- WHAT THE EXERCISE ASKS -
Among the lines listed below, count those that include the string "functional", and state only the count.

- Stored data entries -

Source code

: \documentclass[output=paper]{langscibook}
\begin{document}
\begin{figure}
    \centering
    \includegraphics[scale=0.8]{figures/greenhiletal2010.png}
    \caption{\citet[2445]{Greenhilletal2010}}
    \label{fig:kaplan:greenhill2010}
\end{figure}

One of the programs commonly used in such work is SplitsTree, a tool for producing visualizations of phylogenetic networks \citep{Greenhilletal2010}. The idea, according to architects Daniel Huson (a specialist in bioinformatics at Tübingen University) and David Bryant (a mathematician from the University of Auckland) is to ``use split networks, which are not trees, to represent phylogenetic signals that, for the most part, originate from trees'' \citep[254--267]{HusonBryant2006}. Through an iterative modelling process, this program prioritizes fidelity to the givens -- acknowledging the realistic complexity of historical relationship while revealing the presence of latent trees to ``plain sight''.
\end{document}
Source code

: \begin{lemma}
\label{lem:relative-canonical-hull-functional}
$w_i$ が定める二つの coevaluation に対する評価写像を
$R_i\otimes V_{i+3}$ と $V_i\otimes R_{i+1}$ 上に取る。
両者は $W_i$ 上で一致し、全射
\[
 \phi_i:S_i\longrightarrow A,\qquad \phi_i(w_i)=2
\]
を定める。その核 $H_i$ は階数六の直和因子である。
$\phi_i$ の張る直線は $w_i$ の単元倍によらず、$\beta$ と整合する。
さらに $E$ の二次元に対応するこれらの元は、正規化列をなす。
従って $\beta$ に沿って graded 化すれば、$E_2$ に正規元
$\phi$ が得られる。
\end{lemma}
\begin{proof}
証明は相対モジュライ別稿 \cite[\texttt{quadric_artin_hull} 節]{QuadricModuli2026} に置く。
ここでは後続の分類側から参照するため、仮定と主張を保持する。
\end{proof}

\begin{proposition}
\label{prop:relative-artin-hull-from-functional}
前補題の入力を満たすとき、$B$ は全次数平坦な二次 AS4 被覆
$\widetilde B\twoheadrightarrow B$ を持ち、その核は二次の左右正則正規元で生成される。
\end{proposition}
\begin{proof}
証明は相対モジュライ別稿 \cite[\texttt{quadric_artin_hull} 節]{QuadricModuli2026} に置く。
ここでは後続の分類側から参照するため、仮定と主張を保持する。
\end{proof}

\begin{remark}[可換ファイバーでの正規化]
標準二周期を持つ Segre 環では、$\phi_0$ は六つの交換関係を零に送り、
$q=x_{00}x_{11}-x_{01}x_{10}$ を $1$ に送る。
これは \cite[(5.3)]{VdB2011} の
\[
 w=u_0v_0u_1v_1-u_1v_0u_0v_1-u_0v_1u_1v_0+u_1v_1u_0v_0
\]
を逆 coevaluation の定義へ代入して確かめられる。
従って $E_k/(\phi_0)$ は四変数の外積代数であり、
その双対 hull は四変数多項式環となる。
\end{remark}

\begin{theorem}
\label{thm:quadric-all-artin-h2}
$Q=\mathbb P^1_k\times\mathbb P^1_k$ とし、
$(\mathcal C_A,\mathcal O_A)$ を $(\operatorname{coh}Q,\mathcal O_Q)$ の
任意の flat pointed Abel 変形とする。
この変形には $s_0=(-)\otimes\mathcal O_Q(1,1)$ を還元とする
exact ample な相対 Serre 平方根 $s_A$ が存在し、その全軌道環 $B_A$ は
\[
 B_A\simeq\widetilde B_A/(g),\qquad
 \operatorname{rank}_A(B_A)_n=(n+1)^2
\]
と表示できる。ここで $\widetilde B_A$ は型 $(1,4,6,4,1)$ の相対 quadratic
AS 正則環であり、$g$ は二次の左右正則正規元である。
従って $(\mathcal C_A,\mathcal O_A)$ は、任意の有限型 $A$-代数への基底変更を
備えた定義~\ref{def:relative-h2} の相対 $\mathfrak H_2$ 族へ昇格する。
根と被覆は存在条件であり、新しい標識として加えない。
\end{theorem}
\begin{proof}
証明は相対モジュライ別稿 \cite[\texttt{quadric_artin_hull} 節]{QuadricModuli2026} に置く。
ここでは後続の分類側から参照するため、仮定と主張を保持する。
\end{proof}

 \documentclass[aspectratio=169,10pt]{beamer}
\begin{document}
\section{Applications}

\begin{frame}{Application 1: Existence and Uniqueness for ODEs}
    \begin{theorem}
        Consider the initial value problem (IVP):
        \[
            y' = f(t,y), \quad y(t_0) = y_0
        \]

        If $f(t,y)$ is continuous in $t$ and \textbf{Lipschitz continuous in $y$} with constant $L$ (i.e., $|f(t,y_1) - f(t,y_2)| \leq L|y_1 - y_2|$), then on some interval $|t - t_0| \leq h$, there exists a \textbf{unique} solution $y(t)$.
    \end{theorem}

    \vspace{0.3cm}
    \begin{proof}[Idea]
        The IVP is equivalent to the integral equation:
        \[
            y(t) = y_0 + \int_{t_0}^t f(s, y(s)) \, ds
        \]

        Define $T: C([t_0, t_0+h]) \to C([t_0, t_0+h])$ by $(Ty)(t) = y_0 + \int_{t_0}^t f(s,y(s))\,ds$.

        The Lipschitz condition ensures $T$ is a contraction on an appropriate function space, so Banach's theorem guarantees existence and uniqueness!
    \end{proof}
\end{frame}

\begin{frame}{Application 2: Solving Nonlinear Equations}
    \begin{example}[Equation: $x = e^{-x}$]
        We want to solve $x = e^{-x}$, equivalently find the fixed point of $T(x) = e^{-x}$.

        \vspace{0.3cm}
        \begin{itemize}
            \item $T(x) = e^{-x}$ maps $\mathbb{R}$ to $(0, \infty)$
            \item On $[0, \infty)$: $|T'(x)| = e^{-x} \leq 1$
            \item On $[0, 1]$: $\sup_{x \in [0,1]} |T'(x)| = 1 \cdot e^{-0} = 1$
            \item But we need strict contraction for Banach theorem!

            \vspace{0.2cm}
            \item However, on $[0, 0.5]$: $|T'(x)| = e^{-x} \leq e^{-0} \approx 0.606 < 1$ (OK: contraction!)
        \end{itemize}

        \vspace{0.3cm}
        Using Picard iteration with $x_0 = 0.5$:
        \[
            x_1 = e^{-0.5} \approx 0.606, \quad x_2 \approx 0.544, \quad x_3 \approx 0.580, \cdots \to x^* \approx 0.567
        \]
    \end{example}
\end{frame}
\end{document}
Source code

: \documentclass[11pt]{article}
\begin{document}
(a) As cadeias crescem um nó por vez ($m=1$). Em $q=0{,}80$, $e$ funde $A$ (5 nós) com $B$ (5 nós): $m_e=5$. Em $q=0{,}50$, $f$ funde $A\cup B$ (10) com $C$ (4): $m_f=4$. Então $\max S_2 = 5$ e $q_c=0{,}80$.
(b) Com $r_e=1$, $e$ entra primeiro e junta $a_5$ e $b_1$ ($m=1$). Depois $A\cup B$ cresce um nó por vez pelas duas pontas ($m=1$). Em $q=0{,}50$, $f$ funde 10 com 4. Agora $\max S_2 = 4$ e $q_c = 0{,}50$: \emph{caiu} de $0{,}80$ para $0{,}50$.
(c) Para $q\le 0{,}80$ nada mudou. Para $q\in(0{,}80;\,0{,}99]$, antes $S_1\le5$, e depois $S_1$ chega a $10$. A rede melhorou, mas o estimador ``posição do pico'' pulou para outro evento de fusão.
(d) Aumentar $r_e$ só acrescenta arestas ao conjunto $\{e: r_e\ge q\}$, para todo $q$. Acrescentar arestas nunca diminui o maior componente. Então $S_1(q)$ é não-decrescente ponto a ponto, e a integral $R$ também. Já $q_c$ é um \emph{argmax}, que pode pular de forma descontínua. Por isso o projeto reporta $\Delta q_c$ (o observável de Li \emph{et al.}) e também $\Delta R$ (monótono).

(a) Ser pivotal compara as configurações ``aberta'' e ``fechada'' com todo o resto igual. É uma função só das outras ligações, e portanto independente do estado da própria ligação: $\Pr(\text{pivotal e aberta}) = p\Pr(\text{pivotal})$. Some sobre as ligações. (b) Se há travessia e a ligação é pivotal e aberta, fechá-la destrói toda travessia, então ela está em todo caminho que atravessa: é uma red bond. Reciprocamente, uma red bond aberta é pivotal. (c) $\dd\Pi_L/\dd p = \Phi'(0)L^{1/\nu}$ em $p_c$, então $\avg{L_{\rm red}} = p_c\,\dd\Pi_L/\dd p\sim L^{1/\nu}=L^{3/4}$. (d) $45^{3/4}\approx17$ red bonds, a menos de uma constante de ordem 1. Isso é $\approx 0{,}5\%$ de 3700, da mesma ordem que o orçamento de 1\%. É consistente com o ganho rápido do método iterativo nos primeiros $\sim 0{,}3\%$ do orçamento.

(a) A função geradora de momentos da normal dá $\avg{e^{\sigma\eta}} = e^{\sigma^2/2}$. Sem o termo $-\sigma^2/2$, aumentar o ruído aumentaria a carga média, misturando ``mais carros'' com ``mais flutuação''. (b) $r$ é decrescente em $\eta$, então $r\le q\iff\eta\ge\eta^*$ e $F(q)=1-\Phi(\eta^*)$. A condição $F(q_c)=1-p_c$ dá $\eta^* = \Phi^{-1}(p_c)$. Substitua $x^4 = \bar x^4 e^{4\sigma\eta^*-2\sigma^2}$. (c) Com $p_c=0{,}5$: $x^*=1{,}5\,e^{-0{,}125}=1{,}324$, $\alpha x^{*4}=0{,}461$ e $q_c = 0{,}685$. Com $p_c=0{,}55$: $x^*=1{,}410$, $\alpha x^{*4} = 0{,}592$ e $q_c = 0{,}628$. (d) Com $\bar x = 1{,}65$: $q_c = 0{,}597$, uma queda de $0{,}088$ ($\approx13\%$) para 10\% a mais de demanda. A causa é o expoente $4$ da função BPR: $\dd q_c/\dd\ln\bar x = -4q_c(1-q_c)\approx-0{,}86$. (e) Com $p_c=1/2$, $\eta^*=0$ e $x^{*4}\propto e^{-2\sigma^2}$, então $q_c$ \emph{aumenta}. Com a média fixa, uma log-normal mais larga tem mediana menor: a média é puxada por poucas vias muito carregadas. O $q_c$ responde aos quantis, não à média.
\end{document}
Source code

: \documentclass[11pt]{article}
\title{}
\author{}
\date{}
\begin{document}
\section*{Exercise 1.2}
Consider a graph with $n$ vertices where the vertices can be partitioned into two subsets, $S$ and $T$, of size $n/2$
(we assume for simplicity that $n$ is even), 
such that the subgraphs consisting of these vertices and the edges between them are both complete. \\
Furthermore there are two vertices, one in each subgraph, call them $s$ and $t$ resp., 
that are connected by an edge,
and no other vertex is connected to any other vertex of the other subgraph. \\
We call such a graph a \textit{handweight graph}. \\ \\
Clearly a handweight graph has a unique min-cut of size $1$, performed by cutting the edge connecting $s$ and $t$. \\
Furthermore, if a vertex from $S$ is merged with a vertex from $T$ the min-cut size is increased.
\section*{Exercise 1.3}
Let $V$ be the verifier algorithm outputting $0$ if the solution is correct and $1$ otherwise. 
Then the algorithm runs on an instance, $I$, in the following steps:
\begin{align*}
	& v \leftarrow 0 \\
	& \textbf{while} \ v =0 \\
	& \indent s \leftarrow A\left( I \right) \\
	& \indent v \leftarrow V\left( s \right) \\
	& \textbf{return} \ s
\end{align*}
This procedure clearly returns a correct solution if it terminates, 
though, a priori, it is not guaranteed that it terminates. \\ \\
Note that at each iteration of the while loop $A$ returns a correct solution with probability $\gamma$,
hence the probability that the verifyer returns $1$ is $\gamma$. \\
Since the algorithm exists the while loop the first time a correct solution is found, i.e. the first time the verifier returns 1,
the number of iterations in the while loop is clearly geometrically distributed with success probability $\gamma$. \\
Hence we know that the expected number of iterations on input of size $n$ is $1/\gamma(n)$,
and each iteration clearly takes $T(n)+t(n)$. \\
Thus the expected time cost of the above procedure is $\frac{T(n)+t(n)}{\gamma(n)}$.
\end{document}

- WRITTEN ANSWER -
2